____ Material to process
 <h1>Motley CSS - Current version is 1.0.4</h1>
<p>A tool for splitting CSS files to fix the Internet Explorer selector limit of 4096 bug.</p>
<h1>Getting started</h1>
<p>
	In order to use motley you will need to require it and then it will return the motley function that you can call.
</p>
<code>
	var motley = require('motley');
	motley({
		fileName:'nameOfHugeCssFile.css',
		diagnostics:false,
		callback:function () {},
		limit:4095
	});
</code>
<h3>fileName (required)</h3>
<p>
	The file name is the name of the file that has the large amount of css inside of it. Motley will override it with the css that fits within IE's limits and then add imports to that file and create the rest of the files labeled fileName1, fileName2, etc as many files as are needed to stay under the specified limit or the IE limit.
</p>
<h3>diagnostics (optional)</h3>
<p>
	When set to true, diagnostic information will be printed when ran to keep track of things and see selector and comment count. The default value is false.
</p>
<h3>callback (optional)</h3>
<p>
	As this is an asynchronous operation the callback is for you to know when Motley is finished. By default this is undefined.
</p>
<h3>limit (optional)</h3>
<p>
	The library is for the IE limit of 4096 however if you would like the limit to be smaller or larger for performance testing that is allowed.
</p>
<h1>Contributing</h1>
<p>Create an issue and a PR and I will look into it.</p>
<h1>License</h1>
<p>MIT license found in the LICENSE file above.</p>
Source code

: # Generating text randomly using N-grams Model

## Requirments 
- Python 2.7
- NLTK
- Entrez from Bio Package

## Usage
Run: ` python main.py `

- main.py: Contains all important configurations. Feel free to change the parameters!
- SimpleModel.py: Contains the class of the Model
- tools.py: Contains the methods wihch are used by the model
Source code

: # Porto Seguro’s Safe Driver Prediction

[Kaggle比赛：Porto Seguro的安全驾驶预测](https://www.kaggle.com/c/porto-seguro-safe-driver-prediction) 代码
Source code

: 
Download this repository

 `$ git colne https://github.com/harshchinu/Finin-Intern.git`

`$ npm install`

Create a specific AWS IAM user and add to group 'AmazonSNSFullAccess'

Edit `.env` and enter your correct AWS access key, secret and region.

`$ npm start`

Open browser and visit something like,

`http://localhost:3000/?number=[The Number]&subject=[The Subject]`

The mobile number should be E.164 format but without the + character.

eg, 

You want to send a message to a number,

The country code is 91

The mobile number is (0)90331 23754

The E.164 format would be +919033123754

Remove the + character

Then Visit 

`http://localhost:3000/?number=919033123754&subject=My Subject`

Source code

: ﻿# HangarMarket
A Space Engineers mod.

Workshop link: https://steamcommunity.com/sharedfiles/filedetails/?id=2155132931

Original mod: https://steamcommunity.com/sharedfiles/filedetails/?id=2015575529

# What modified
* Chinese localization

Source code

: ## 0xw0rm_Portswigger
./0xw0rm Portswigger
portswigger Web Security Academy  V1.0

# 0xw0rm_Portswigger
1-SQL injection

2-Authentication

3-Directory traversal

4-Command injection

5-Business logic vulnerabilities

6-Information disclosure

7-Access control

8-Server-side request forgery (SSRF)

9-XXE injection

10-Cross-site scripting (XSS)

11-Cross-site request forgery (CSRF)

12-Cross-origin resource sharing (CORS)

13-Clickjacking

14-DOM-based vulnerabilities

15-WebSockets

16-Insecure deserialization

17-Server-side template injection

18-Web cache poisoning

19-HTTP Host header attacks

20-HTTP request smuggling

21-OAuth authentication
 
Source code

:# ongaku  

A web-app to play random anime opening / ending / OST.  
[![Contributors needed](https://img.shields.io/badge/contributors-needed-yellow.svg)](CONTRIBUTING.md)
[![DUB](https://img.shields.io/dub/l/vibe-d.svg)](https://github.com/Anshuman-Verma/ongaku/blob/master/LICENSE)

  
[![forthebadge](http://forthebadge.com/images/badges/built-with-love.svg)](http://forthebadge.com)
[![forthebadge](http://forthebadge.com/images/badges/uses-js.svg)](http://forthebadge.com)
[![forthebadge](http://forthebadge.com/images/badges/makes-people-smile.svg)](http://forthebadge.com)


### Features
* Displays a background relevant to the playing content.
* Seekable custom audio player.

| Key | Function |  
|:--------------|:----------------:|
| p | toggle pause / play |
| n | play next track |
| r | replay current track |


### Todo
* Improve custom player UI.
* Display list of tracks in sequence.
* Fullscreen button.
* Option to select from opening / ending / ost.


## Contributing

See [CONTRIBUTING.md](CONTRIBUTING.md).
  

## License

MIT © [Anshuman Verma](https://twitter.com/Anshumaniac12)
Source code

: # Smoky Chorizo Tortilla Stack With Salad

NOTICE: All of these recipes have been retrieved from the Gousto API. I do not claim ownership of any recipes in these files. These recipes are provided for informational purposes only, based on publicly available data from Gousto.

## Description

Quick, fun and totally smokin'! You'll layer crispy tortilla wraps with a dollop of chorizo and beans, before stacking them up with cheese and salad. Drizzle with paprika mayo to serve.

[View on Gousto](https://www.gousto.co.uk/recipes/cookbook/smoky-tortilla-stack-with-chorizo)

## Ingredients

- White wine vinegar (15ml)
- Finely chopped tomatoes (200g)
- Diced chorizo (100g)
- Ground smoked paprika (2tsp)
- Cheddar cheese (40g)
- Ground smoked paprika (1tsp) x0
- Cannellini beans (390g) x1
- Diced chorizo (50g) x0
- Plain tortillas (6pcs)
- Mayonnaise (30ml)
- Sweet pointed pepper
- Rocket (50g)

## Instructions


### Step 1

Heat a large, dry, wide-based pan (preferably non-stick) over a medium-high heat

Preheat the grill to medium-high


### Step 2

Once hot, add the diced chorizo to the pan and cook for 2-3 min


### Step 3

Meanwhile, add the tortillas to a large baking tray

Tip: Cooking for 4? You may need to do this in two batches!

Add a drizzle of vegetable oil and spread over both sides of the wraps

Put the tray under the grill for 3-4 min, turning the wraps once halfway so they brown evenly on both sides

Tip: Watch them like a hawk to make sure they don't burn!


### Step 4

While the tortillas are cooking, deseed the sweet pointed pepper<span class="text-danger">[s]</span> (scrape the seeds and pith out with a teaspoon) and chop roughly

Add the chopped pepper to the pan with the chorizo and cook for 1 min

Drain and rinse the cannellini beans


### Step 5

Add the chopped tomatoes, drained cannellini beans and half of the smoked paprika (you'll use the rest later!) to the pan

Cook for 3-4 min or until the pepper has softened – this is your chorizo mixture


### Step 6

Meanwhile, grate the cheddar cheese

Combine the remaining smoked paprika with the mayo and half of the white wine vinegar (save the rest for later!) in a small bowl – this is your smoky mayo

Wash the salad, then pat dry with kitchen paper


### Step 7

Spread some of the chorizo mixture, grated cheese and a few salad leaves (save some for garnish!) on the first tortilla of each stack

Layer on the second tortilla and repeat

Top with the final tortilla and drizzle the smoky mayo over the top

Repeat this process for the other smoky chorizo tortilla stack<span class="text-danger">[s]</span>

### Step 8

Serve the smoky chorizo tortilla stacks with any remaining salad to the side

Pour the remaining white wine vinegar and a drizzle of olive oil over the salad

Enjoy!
________
Task requirements: Return a copy of each line in the records above that has "badges" in it.

Your response:
[![forthebadge](http://forthebadge.com/images/badges/built-with-love.svg)](http://forthebadge.com)
[![forthebadge](http://forthebadge.com/images/badges/uses-js.svg)](http://forthebadge.com)
[![forthebadge](http://forthebadge.com/images/badges/makes-people-smile.svg)](http://forthebadge.com)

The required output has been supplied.